Allons plus loin : imaginons qu’on ait la possibilité de créer n’importe quelle pièce, avec un contrôle total sur la densité, la forme, la texture. Un barrel au diamètre d’un Giotto, mais avec le toucher d’un Stalogy. Un grip de 10 cm qu’on pourrait découper à volonté. La liste est infinie. Le but ici est de montrer qu’en coopérant avec les fabricants de copies, on pourrait concevoir des produits sur mesure, adaptés à notre pratique. C’est actuellement impossible, puisque nous dépendons du marché global du stylo, qui ne partage pas notre vision. Un exemple prometteur : le nouveau barrel d’Eno, en forme de Supertip, avec une texture antidérapante.

Alors, à quoi bon rester élitiste ? On nous offre une chance formidable : celle de créer nos propres outils, notre propre monde, notre propre héritage culturel. Une chance de devenir indépendants, tout en répondant aux besoins des spinners et des modders. Ne serait-il pas temps de saisir cette opportunité, en soutenant les fabricants de copies, plutôt qu’en restant bloqués dans le passé avec des pièces originales et introuvables ?

En ne copiant que le tip du Uni-ball Signo, on évite environ 84,7 % de ressources utilisées pour fabriquer le stylo entier.

D’autant plus que cette approche ouvre aussi la voie à une forme de responsabilité environnementale. En copiant uniquement une pièce plutôt que de devoir acheter et démonter un stylo entier pour n’en utiliser que 10%, on limite considérablement la consommation de ressources. Cela réduit le gaspillage, le transport inutile de produits complets et favorise une production plus ciblée. À terme, si les fabricants de copies adoptent des procédés plus durables, voire des matériaux recyclés ou biodégradables, le penspinning pourrait devenir un exemple de micro-industrie créative et responsable.

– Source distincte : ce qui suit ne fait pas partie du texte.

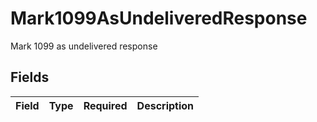 # Mark1099AsUndeliveredResponse

Mark 1099 as undelivered response


## Fields

| Field       | Type        | Required    | Description |
| ----------- | ----------- | ----------- | ----------- |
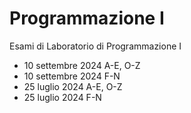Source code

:# Programmazione I
Esami di Laboratorio di Programmazione I

<ul>
  <li>10 settembre 2024 A-E, O-Z</li>
  <li>10 settembre 2024 F-N</li>
  <li>25 luglio 2024 A-E, O-Z</li>
  <li>25 luglio 2024 F-N</li>
</ul>
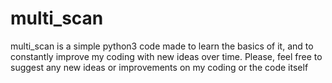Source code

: # multi_scan

multi_scan is a simple python3 code made to learn the basics of it, and to constantly improve my coding with new ideas over time. Please, feel free to suggest any new ideas or improvements on my coding or the code itself
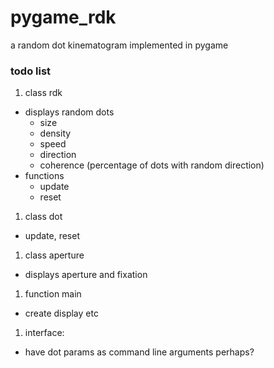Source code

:# pygame_rdk
a random dot kinematogram implemented in pygame


### todo list
1. class rdk
- displays random dots
  - size
  - density
  - speed
  - direction
  - coherence (percentage of dots with random direction)
- functions
  - update
  - reset

1. class dot
  - update, reset

1. class aperture
- displays aperture and fixation


1. function main
  - create display etc 

1. interface:
  - have dot params as command line arguments perhaps?
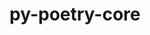 ---
title: "py-poetry-core"
layout: cache
categories: [package, develop-2024-03-10]
meta: {"versions": ["1.7.0"], "compilers": ["apple-clang@=15.0.0", "cce@=15.0.1", "gcc@=11.1.0", "gcc@=11.4.0", "gcc@=7.3.1", "gcc@=7.5.0", "gcc@=9.4.0", "oneapi@=2024.0.0"], "oss": ["amzn2", "rhel8", "ubuntu18.04", "ubuntu20.04", "ubuntu22.04", "ventura"], "platforms": ["darwin", "linux"], "targets": ["aarch64", "neoverse_n1", "neoverse_v1", "neoverse_v2", "ppc64le", "x86_64_v3", "zen4"], "stacks": ["aws-isc", "aws-isc-aarch64", "data-vis-sdk", "e4s", "e4s-cray-rhel", "e4s-neoverse-v2", "e4s-neoverse_v1", "e4s-oneapi", "e4s-power", "ml-darwin-aarch64-mps", "ml-linux-x86_64-cpu", "ml-linux-x86_64-cuda", "ml-linux-x86_64-rocm", "radiuss", "root"], "num_specs": 15, "num_specs_by_stack": {"ml-darwin-aarch64-mps": 1, "root": 15, "aws-isc-aarch64": 2, "aws-isc": 1, "e4s-cray-rhel": 1, "radiuss": 1, "e4s-power": 1, "data-vis-sdk": 2, "e4s-neoverse_v1": 1, "e4s-neoverse-v2": 1, "e4s": 2, "ml-linux-x86_64-rocm": 1, "ml-linux-x86_64-cpu": 1, "ml-linux-x86_64-cuda": 1, "e4s-oneapi": 1}}
spec_details: [{"hash": "aex4lqd37mvf6brnpdwz5ua2s7zfomwy", "compiler": "apple-clang@=15.0.0", "versions": ["1.7.0"], "os": "ventura", "platform": "darwin", "target": "aarch64", "variants": ["build_system=python_pip"], "stacks": ["ml-darwin-aarch64-mps", "root"], "size": "-", "tarball": "https://binaries.spack.io/releases/develop-2024-03-10/build_cache/darwin-ventura-aarch64/apple-clang-15.0.0/py-poetry-core-1.7.0/darwin-ventura-aarch64-apple-clang-15.0.0-py-poetry-core-1.7.0-aex4lqd37mvf6brnpdwz5ua2s7zfomwy.spack"}, {"hash": "ygovwhqpidka7pz7rqncepr6epsdma3i", "compiler": "gcc@=7.3.1", "versions": ["1.7.0"], "os": "amzn2", "platform": "linux", "target": "aarch64", "variants": ["build_system=python_pip"], "stacks": ["root", "aws-isc-aarch64"], "size": "-", "tarball": "https://binaries.spack.io/releases/develop-2024-03-10/build_cache/linux-amzn2-aarch64/gcc-7.3.1/py-poetry-core-1.7.0/linux-amzn2-aarch64-gcc-7.3.1-py-poetry-core-1.7.0-ygovwhqpidka7pz7rqncepr6epsdma3i.spack"}, {"hash": "bpnv2xrmt5he3nwp7dh5yqyjoyvim65g", "compiler": "gcc@=7.3.1", "versions": ["1.7.0"], "os": "amzn2", "platform": "linux", "target": "neoverse_n1", "variants": ["build_system=python_pip"], "stacks": ["root", "aws-isc-aarch64"], "size": "-", "tarball": "https://binaries.spack.io/releases/develop-2024-03-10/build_cache/linux-amzn2-neoverse_n1/gcc-7.3.1/py-poetry-core-1.7.0/linux-amzn2-neoverse_n1-gcc-7.3.1-py-poetry-core-1.7.0-bpnv2xrmt5he3nwp7dh5yqyjoyvim65g.spack"}, {"hash": "7bho5kzks6lbg52bvppxukxygkxonfnq", "compiler": "gcc@=7.3.1", "versions": ["1.7.0"], "os": "amzn2", "platform": "linux", "target": "x86_64_v3", "variants": ["build_system=python_pip"], "stacks": ["root", "aws-isc"], "size": "-", "tarball": "https://binaries.spack.io/releases/develop-2024-03-10/build_cache/linux-amzn2-x86_64_v3/gcc-7.3.1/py-poetry-core-1.7.0/linux-amzn2-x86_64_v3-gcc-7.3.1-py-poetry-core-1.7.0-7bho5kzks6lbg52bvppxukxygkxonfnq.spack"}, {"hash": "6rcs623lbkitxblolt2jbyualva5fbcp", "compiler": "cce@=15.0.1", "versions": ["1.7.0"], "os": "rhel8", "platform": "linux", "target": "zen4", "variants": ["build_system=python_pip"], "stacks": ["root", "e4s-cray-rhel"], "size": "-", "tarball": "https://binaries.spack.io/releases/develop-2024-03-10/build_cache/linux-rhel8-zen4/cce-15.0.1/py-poetry-core-1.7.0/linux-rhel8-zen4-cce-15.0.1-py-poetry-core-1.7.0-6rcs623lbkitxblolt2jbyualva5fbcp.spack"}, {"hash": "h5uoarfhjnz7j5srxly2aj5mvpy5el5f", "compiler": "gcc@=7.5.0", "versions": ["1.7.0"], "os": "ubuntu18.04", "platform": "linux", "target": "x86_64_v3", "variants": ["build_system=python_pip"], "stacks": ["radiuss", "root"], "size": "-", "tarball": "https://binaries.spack.io/releases/develop-2024-03-10/build_cache/linux-ubuntu18.04-x86_64_v3/gcc-7.5.0/py-poetry-core-1.7.0/linux-ubuntu18.04-x86_64_v3-gcc-7.5.0-py-poetry-core-1.7.0-h5uoarfhjnz7j5srxly2aj5mvpy5el5f.spack"}, {"hash": "gnhqvjawbngxsqngo6izzeq4hosgrrzo", "compiler": "gcc@=9.4.0", "versions": ["1.7.0"], "os": "ubuntu20.04", "platform": "linux", "target": "ppc64le", "variants": ["build_system=python_pip"], "stacks": ["root", "e4s-power"], "size": "-", "tarball": "https://binaries.spack.io/releases/develop-2024-03-10/build_cache/linux-ubuntu20.04-ppc64le/gcc-9.4.0/py-poetry-core-1.7.0/linux-ubuntu20.04-ppc64le-gcc-9.4.0-py-poetry-core-1.7.0-gnhqvjawbngxsqngo6izzeq4hosgrrzo.spack"}, {"hash": "ylkle6bzk5oe5z73awghjawib52t26eh", "compiler": "gcc@=11.1.0", "versions": ["1.7.0"], "os": "ubuntu20.04", "platform": "linux", "target": "x86_64_v3", "variants": ["build_system=python_pip"], "stacks": ["data-vis-sdk", "root"], "size": "-", "tarball": "https://binaries.spack.io/releases/develop-2024-03-10/build_cache/linux-ubuntu20.04-x86_64_v3/gcc-11.1.0/py-poetry-core-1.7.0/linux-ubuntu20.04-x86_64_v3-gcc-11.1.0-py-poetry-core-1.7.0-ylkle6bzk5oe5z73awghjawib52t26eh.spack"}, {"hash": "mdns6cp72hoqvqwjg6zysj3nzoo4ppuo", "compiler": "gcc@=11.1.0", "versions": ["1.7.0"], "os": "ubuntu20.04", "platform": "linux", "target": "x86_64_v3", "variants": ["build_system=python_pip"], "stacks": ["data-vis-sdk", "root"], "size": "-", "tarball": "https://binaries.spack.io/releases/develop-2024-03-10/build_cache/linux-ubuntu20.04-x86_64_v3/gcc-11.1.0/py-poetry-core-1.7.0/linux-ubuntu20.04-x86_64_v3-gcc-11.1.0-py-poetry-core-1.7.0-mdns6cp72hoqvqwjg6zysj3nzoo4ppuo.spack"}, {"hash": "nviayrkucci5wh7355tfvxh45rne4s5z", "compiler": "gcc@=11.4.0", "versions": ["1.7.0"], "os": "ubuntu22.04", "platform": "linux", "target": "neoverse_v1", "variants": ["build_system=python_pip"], "stacks": ["root", "e4s-neoverse_v1"], "size": "-", "tarball": "https://binaries.spack.io/releases/develop-2024-03-10/build_cache/linux-ubuntu22.04-neoverse_v1/gcc-11.4.0/py-poetry-core-1.7.0/linux-ubuntu22.04-neoverse_v1-gcc-11.4.0-py-poetry-core-1.7.0-nviayrkucci5wh7355tfvxh45rne4s5z.spack"}, {"hash": "4r6d6voorgsu4odwphh5mcmhoaekh7ni", "compiler": "gcc@=11.4.0", "versions": ["1.7.0"], "os": "ubuntu22.04", "platform": "linux", "target": "neoverse_v2", "variants": ["build_system=python_pip"], "stacks": ["root", "e4s-neoverse-v2"], "size": "-", "tarball": "https://binaries.spack.io/releases/develop-2024-03-10/build_cache/linux-ubuntu22.04-neoverse_v2/gcc-11.4.0/py-poetry-core-1.7.0/linux-ubuntu22.04-neoverse_v2-gcc-11.4.0-py-poetry-core-1.7.0-4r6d6voorgsu4odwphh5mcmhoaekh7ni.spack"}, {"hash": "3qwdcww4blkvbtqubo7bzrlz7rpu2w6j", "compiler": "gcc@=11.4.0", "versions": ["1.7.0"], "os": "ubuntu22.04", "platform": "linux", "target": "x86_64_v3", "variants": ["build_system=python_pip"], "stacks": ["root", "e4s"], "size": "-", "tarball": "https://binaries.spack.io/releases/develop-2024-03-10/build_cache/linux-ubuntu22.04-x86_64_v3/gcc-11.4.0/py-poetry-core-1.7.0/linux-ubuntu22.04-x86_64_v3-gcc-11.4.0-py-poetry-core-1.7.0-3qwdcww4blkvbtqubo7bzrlz7rpu2w6j.spack"}, {"hash": "k5owsjuaiayrh5iawam5zmpfrmv2p3ss", "compiler": "gcc@=11.4.0", "versions": ["1.7.0"], "os": "ubuntu22.04", "platform": "linux", "target": "x86_64_v3", "variants": ["build_system=python_pip"], "stacks": ["root", "e4s"], "size": "-", "tarball": "https://binaries.spack.io/releases/develop-2024-03-10/build_cache/linux-ubuntu22.04-x86_64_v3/gcc-11.4.0/py-poetry-core-1.7.0/linux-ubuntu22.04-x86_64_v3-gcc-11.4.0-py-poetry-core-1.7.0-k5owsjuaiayrh5iawam5zmpfrmv2p3ss.spack"}, {"hash": "jwc6mxtxwxn6adqh43u5ib6wnjflnfvx", "compiler": "gcc@=11.4.0", "versions": ["1.7.0"], "os": "ubuntu22.04", "platform": "linux", "target": "x86_64_v3", "variants": ["build_system=python_pip"], "stacks": ["ml-linux-x86_64-rocm", "root", "ml-linux-x86_64-cpu", "ml-linux-x86_64-cuda"], "size": "-", "tarball": "https://binaries.spack.io/releases/develop-2024-03-10/build_cache/linux-ubuntu22.04-x86_64_v3/gcc-11.4.0/py-poetry-core-1.7.0/linux-ubuntu22.04-x86_64_v3-gcc-11.4.0-py-poetry-core-1.7.0-jwc6mxtxwxn6adqh43u5ib6wnjflnfvx.spack"}, {"hash": "wq34p7hfrr5o5upczw6ttmli7vcb7g5l", "compiler": "oneapi@=2024.0.0", "versions": ["1.7.0"], "os": "ubuntu22.04", "platform": "linux", "target": "x86_64_v3", "variants": ["build_system=python_pip"], "stacks": ["e4s-oneapi", "root"], "size": "-", "tarball": "https://binaries.spack.io/releases/develop-2024-03-10/build_cache/linux-ubuntu22.04-x86_64_v3/oneapi-2024.0.0/py-poetry-core-1.7.0/linux-ubuntu22.04-x86_64_v3-oneapi-2024.0.0-py-poetry-core-1.7.0-wq34p7hfrr5o5upczw6ttmli7vcb7g5l.spack"}]
---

Soutenir cette évolution, c’est aussi repenser notre rapport aux objets : privilégier l’usage, la fonctionnalité, la communauté, plutôt que la rareté et la marque. C’est donner une autre valeur aux pièces : non pas celle de leur origine, mais celle de leur utilité, de leur accessibilité, de leur contribution à une culture vivante et partagée.

Merci d’avoir lu jusqu’au bout et bonne journée !


Note : cet article a été enrichi en juin 2025 avec une réflexion complémentaire sur les enjeux d’écoresponsabilité liés aux pièces copiées.